Brief
Please find all lines in the data that hold the string "correlated" and copy them.

Information given
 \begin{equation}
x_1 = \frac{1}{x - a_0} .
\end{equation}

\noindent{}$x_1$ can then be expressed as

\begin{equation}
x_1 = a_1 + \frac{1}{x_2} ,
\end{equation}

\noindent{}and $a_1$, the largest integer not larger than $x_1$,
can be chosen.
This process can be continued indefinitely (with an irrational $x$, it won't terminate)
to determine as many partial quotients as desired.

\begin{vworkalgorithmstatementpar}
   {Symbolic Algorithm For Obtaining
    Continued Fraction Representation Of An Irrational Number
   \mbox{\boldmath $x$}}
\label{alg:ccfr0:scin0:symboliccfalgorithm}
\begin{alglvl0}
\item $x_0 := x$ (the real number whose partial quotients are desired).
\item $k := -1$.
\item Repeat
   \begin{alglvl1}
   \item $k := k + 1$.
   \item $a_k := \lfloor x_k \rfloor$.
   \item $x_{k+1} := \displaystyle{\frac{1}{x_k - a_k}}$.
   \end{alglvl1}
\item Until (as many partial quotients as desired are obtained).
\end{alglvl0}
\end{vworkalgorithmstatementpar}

...

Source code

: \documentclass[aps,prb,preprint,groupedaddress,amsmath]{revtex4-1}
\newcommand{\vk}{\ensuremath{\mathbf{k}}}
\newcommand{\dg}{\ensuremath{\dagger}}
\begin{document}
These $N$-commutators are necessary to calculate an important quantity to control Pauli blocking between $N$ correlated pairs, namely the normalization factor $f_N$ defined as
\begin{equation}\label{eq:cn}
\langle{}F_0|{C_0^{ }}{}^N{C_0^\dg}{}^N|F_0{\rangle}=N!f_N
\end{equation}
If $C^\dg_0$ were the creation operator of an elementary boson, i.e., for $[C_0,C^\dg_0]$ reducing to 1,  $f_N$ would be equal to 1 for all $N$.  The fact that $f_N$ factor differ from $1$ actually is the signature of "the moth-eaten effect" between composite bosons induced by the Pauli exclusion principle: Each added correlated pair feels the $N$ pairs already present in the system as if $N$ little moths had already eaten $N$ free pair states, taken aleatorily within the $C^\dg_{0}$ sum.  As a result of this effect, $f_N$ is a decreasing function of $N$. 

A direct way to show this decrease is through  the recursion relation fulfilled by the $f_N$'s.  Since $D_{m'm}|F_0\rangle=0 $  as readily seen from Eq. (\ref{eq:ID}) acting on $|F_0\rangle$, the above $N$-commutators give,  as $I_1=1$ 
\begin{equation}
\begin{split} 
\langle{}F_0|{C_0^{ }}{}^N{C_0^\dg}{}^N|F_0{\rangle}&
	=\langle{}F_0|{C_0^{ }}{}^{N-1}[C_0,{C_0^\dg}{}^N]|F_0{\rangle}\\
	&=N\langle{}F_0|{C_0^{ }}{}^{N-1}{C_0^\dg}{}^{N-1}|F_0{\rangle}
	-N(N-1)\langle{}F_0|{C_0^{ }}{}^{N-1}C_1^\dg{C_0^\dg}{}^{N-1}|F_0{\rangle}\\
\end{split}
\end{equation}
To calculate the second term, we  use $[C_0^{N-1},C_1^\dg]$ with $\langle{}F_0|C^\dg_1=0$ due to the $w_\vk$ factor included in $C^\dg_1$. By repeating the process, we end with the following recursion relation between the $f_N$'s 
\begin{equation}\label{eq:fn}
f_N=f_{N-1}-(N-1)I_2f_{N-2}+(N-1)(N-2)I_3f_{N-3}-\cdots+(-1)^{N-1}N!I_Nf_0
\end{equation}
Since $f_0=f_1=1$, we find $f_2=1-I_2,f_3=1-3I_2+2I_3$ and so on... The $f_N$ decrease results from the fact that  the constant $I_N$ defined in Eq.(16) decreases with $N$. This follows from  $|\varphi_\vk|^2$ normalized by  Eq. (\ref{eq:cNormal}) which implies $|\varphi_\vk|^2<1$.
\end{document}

Your response
These $N$-commutators are necessary to calculate an important quantity to control Pauli blocking between $N$ correlated pairs, namely the normalization factor $f_N$ defined as
If $C^\dg_0$ were the creation operator of an elementary boson, i.e., for $[C_0,C^\dg_0]$ reducing to 1,  $f_N$ would be equal to 1 for all $N$.  The fact that $f_N$ factor differ from $1$ actually is the signature of "the moth-eaten effect" between composite bosons induced by the Pauli exclusion principle: Each added correlated pair feels the $N$ pairs already present in the system as if $N$ little moths had already eaten $N$ free pair states, taken aleatorily within the $C^\dg_{0}$ sum.  As a result of this effect, $f_N$ is a decreasing function of $N$. 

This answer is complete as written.